Monday, October 31, 2011

"Sammle's Ghost" -- a Tale for Halloween

This is a retelling I composed something like thirteen or fourteen years ago, as best as I can recollect; I've not been able to find an etext version on line, yet.

Source: Briggs, Katherine. "Sammle's Ghost" British Folktales. Pantheon Books, New York. 1977. Pages 191-192.

"Sammle's Ghost"

Once, a young man named Sammle was killed in a fire which blazed until his body was nothing but ashes scattered on the wind. When everything was calm again, he woke as a spirit and rose up. The new Sammle was very disoriented, because now he could see all the other spirits and bogles the he never saw when he was alive. It was as if he were lost in a strange and crowded city, and he didn't know where to go.

Finally, another soul noticed his confusion and said to him: "You must go to the graveyard, and see the Great Worm. Tell him you're dead, and ask him to have your body eaten up, because until then, you won't be able to rest in the Earth."

So Sammle wondered about looking for the Worm, asking all the ghosts and spirits how to get there. Finally, he came to a great underground cavern, with passages leading off in all direction, like a maze, and he followed them down and down until he got close to what he was sure was the center point. The air was hot and damp, and smelled of mold, moss and sulfur. Strange, glowing, creatures clung to the walls, illuminating everything with a strange, blue-green light. Snails and slugs and other slimy things that Sammle could not name crawled over and under his feet. Fluttery things, like bats and giant moths, flew about his head.

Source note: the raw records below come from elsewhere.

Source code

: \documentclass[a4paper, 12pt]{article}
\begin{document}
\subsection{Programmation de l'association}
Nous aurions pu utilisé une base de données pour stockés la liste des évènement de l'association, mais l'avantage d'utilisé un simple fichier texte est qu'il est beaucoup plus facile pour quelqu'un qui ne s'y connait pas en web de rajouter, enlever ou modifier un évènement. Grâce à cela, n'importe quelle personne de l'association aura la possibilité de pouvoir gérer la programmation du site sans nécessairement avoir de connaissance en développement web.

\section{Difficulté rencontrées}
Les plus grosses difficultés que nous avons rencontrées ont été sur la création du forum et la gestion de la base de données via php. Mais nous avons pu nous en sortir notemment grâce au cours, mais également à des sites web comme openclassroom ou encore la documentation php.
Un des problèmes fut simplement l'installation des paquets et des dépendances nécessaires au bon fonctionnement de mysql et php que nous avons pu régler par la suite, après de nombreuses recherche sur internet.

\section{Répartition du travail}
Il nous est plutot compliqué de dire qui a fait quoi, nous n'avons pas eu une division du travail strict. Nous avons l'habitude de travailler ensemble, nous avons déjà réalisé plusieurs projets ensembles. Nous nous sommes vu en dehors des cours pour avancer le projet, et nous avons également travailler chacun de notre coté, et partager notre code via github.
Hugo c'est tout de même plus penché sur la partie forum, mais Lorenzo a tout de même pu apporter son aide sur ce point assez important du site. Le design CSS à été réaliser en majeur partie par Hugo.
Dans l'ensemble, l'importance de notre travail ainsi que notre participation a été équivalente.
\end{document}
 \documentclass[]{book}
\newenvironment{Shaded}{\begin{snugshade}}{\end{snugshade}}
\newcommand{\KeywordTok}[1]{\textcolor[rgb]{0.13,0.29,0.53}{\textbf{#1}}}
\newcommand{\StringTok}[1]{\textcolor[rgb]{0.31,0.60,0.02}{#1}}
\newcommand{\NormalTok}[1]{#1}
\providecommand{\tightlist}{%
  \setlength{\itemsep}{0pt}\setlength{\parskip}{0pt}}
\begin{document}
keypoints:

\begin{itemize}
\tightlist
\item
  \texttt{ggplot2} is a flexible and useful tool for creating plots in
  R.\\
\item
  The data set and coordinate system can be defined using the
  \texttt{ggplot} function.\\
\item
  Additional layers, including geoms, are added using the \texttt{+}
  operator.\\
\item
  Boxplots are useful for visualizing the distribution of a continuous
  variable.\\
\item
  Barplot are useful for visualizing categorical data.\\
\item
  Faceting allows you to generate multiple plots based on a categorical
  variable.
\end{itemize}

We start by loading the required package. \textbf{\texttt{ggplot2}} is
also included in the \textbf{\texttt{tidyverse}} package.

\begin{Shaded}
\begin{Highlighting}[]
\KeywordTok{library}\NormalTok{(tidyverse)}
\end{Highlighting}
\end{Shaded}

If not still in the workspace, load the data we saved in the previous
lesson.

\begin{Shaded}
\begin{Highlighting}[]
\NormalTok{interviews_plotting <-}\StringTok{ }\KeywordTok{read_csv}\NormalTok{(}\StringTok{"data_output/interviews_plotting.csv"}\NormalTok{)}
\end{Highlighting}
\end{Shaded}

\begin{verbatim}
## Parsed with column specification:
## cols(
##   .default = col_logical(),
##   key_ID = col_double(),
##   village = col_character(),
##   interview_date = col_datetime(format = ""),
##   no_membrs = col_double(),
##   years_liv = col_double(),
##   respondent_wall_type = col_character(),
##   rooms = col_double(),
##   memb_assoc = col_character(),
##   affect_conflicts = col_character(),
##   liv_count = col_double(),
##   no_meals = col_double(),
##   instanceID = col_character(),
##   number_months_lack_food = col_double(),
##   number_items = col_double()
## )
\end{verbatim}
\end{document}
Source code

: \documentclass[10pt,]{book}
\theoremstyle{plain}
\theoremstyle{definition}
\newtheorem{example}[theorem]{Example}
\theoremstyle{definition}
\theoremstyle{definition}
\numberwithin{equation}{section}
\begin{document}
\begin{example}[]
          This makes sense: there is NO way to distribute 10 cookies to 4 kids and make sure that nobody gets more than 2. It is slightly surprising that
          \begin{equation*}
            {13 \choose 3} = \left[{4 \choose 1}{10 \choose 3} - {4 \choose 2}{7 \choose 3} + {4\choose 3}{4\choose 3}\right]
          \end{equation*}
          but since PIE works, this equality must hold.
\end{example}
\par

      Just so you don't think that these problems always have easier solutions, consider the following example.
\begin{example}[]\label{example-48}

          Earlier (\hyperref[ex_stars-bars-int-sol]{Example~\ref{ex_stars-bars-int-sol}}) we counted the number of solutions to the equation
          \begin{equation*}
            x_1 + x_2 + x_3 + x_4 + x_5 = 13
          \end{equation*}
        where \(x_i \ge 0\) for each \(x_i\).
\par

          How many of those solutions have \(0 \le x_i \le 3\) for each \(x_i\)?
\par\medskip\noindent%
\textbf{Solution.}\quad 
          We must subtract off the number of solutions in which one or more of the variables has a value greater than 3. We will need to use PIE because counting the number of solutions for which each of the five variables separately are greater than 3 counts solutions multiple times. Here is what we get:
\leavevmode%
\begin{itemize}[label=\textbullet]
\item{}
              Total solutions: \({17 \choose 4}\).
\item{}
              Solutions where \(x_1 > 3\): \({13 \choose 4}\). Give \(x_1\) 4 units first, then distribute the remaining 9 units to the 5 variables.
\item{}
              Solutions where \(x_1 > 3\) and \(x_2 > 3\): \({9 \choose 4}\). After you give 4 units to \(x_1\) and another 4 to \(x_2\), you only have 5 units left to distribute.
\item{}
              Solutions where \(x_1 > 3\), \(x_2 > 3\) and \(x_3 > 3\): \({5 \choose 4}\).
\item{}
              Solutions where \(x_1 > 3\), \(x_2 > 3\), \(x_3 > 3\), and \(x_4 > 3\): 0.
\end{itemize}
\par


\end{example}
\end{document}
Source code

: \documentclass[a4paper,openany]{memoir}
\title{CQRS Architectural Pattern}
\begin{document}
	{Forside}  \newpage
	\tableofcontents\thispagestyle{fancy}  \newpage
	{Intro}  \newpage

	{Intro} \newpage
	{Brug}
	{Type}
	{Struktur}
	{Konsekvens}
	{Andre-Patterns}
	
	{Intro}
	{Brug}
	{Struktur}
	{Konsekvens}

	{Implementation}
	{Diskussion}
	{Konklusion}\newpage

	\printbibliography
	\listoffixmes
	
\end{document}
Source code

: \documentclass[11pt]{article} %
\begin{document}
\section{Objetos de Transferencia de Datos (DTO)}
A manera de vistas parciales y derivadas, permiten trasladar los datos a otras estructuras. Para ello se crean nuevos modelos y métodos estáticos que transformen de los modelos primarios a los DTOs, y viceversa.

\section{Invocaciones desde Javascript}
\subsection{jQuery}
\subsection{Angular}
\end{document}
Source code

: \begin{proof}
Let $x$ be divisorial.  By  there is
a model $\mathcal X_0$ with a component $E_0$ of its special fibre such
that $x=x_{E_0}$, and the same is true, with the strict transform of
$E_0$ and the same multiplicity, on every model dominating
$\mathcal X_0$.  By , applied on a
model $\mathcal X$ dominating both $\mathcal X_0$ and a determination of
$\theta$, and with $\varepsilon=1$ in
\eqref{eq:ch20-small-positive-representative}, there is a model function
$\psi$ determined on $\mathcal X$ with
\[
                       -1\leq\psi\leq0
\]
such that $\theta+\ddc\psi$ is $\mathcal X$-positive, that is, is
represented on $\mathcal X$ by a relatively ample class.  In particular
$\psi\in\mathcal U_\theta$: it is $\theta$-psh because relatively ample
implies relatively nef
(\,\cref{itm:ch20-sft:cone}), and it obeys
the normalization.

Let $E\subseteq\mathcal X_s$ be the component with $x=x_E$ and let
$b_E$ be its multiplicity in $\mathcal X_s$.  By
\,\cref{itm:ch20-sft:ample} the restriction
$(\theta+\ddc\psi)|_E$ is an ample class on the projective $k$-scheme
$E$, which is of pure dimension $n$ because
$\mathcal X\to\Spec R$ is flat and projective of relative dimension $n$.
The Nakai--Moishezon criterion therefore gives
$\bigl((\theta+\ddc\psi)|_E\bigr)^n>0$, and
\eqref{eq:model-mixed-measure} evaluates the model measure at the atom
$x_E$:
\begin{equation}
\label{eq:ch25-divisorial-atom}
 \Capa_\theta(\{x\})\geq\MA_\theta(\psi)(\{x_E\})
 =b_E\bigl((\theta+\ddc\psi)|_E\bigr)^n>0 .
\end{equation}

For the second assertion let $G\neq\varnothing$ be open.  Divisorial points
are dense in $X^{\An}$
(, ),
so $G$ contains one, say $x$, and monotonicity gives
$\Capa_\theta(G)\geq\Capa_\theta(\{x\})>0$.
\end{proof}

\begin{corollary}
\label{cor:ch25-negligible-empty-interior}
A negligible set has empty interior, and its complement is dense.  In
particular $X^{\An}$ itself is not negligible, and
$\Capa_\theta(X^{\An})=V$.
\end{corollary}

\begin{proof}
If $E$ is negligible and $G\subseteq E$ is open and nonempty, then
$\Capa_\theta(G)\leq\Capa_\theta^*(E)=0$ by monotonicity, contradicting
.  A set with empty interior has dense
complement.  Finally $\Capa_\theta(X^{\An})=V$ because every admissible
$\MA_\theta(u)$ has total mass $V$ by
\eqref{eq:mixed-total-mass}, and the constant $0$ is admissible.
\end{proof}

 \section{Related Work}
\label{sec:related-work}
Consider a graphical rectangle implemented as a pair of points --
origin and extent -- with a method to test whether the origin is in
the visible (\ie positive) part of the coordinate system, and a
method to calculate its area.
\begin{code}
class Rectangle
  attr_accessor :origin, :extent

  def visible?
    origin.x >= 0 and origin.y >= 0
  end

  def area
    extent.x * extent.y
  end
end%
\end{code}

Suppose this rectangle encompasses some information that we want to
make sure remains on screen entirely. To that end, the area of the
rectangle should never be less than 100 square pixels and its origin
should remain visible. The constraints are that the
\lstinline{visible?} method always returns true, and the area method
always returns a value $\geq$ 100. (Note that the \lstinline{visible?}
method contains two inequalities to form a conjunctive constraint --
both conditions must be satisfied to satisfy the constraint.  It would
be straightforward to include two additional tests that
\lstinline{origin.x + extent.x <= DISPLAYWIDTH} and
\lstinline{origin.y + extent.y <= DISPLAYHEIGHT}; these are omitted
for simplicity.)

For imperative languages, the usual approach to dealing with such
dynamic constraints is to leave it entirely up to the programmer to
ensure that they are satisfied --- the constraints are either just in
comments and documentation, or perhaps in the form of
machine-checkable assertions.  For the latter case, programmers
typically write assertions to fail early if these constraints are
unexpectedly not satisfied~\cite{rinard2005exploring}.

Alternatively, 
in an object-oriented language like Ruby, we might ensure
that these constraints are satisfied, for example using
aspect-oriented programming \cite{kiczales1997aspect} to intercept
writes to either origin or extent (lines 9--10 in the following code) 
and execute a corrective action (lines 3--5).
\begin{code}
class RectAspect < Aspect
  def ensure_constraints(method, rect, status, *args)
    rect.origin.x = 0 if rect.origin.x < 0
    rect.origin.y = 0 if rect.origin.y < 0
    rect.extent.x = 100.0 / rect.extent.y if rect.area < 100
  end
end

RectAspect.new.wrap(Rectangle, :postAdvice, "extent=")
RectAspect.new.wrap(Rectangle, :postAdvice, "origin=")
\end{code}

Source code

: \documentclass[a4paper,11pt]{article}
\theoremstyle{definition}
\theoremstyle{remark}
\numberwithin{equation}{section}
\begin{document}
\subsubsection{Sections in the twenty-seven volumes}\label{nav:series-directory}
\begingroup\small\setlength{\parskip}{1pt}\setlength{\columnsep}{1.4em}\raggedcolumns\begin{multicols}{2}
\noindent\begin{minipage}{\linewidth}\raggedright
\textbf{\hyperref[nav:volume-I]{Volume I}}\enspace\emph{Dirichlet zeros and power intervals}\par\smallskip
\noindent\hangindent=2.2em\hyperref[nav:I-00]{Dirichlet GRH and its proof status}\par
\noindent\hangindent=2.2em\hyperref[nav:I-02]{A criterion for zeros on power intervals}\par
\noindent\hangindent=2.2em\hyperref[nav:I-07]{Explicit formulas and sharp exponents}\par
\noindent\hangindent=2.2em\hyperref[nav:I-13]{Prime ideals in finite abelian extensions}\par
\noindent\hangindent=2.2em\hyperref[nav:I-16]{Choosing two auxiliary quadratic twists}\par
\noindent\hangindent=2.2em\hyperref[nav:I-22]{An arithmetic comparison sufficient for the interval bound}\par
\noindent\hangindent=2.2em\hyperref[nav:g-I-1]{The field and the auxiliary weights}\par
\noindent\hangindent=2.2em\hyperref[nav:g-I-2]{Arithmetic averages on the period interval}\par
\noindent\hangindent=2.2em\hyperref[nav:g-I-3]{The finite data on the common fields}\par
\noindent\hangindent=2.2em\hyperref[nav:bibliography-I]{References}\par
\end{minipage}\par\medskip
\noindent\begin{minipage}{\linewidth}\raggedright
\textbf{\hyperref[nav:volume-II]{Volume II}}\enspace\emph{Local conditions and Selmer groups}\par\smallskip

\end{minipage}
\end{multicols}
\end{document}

After what seemed to be an eternity, Sammle came to the great central chamber, where the Great Worm himself lay coiled on a flat stone, as though he were king on a throne.

He raised his head as Sammle entered, and swung it from side to side, sniffing the air, for he was completely blind. "Sammle!" he called out, thrusting his giant head into the lad's face. "Sammle, you are dead and buried, is that it? Dead and food for worms?"

"I-I suppose so, Your Honor," Sammle answered, surprised that this creature knew him by name.

"Well, then, where are you?"

"I, um, I'm right here, Your Worship," he answered, not wanting to offend, but unsure of the proper form of address.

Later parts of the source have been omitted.